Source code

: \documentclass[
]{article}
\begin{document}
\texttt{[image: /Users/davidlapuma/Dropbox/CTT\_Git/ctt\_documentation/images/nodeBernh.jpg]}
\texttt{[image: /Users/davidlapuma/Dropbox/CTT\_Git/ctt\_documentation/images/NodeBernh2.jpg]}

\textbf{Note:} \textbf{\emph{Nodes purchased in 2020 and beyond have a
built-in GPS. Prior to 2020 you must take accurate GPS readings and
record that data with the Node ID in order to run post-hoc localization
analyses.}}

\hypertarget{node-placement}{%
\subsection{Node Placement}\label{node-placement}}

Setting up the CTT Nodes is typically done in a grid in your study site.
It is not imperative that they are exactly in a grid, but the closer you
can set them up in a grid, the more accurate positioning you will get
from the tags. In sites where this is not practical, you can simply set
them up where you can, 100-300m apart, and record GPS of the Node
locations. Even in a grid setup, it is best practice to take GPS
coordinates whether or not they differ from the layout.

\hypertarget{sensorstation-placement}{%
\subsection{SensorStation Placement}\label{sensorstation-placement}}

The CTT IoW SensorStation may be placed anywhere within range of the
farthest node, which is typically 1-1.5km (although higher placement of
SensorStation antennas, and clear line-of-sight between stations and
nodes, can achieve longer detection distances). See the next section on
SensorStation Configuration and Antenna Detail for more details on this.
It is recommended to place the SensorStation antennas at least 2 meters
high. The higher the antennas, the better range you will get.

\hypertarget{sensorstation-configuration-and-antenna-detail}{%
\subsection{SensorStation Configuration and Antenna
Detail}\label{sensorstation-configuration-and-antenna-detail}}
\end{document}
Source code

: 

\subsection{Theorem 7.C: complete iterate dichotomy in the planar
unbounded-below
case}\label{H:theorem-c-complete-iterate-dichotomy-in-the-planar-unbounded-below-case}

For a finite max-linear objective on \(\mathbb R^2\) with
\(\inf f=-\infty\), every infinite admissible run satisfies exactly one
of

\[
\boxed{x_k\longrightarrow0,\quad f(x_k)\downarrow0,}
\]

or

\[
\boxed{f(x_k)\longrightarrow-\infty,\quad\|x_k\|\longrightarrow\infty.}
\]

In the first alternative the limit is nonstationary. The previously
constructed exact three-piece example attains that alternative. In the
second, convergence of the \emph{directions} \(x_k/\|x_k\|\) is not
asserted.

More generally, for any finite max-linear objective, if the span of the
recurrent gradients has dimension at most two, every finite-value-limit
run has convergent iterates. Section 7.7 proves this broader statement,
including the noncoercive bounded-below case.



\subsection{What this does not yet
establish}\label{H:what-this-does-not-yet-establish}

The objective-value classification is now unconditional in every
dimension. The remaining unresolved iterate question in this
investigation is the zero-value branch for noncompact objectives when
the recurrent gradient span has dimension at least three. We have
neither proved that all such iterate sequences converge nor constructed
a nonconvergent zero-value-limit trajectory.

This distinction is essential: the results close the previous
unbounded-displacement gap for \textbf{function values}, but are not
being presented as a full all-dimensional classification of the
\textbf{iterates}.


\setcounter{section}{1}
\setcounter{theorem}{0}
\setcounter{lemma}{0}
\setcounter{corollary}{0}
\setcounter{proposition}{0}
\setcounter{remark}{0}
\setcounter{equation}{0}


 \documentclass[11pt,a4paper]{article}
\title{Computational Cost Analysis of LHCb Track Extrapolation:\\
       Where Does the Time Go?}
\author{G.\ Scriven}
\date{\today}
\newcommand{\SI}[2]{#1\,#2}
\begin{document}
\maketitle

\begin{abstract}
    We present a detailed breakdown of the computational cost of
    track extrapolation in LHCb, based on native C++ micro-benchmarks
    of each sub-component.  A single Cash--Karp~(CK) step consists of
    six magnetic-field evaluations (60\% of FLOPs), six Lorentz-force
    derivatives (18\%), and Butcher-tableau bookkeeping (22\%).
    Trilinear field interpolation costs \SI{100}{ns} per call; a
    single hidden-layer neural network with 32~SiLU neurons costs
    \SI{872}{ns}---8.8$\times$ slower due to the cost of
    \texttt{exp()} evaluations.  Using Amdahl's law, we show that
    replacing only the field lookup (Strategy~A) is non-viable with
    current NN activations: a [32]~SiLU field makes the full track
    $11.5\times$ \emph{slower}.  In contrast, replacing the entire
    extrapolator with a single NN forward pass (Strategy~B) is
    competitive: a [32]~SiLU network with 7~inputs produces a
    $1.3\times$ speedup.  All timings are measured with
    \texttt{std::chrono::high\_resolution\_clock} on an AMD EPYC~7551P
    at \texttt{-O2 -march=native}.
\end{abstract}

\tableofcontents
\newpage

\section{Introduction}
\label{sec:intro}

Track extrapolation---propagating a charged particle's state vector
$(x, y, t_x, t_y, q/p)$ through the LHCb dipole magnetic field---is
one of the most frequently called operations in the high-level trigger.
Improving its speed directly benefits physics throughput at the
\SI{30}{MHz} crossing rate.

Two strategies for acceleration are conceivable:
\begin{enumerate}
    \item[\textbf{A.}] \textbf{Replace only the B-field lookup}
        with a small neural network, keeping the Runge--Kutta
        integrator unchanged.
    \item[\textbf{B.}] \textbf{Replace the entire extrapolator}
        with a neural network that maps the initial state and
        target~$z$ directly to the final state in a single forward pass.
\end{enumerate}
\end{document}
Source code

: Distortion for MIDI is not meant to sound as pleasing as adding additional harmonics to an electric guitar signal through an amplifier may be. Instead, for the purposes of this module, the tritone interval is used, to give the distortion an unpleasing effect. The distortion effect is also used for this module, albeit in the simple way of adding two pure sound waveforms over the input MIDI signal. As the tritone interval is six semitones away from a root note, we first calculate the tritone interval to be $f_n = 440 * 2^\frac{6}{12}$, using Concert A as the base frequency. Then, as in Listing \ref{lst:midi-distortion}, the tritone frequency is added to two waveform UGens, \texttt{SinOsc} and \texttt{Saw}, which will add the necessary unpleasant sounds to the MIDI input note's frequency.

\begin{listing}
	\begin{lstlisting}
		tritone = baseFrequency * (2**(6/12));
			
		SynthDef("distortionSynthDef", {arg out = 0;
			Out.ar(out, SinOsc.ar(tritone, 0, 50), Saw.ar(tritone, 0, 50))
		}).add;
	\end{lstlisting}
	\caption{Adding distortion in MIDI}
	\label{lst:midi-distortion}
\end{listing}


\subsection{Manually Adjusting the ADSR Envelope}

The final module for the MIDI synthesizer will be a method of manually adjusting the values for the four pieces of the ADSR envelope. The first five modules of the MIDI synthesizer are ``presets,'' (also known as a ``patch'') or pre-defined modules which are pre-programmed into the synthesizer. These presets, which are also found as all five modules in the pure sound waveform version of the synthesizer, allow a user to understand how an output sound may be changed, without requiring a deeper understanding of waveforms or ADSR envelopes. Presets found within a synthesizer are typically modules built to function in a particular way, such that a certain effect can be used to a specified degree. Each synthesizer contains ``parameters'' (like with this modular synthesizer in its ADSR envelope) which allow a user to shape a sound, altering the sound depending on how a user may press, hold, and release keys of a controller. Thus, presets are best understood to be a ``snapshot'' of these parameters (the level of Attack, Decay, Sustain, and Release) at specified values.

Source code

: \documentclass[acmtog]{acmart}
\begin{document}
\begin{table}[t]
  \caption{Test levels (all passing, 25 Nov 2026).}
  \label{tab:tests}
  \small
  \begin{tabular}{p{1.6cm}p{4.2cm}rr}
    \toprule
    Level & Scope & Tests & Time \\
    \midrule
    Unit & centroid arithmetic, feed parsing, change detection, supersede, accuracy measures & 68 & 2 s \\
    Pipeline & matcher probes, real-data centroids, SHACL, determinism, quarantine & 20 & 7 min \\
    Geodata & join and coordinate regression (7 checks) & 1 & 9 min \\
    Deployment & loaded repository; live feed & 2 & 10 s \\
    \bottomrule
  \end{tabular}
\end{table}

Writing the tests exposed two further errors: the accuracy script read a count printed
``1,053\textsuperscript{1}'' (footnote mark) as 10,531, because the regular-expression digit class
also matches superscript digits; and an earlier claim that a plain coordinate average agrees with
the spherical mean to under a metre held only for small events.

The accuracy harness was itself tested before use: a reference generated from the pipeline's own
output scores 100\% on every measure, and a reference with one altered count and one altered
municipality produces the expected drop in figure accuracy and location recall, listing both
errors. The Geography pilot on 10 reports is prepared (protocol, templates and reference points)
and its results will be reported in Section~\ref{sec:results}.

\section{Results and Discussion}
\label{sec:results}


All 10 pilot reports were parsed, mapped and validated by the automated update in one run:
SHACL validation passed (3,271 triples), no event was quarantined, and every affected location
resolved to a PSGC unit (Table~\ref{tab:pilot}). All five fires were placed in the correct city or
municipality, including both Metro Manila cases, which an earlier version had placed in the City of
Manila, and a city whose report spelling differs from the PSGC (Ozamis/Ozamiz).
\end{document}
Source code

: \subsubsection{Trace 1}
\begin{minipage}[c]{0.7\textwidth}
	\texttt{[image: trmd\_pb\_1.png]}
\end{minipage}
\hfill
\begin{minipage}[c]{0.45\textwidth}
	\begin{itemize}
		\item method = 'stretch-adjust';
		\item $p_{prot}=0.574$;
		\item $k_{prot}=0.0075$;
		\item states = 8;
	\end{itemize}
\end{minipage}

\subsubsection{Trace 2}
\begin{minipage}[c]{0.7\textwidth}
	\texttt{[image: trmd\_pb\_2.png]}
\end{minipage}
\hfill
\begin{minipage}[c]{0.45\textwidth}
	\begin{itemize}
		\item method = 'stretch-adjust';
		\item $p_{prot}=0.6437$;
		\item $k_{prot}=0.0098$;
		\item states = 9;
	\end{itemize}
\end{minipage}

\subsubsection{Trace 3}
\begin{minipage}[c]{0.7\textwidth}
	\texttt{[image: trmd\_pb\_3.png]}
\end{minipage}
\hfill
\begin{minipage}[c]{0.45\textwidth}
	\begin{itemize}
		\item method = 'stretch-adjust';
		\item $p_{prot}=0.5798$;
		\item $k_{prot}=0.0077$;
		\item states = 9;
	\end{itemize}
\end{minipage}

* * * * *

* EXERCISE AIM: Provide only the count of lines above in which the word "most" occurs.

* RESPONSE BELOW: 2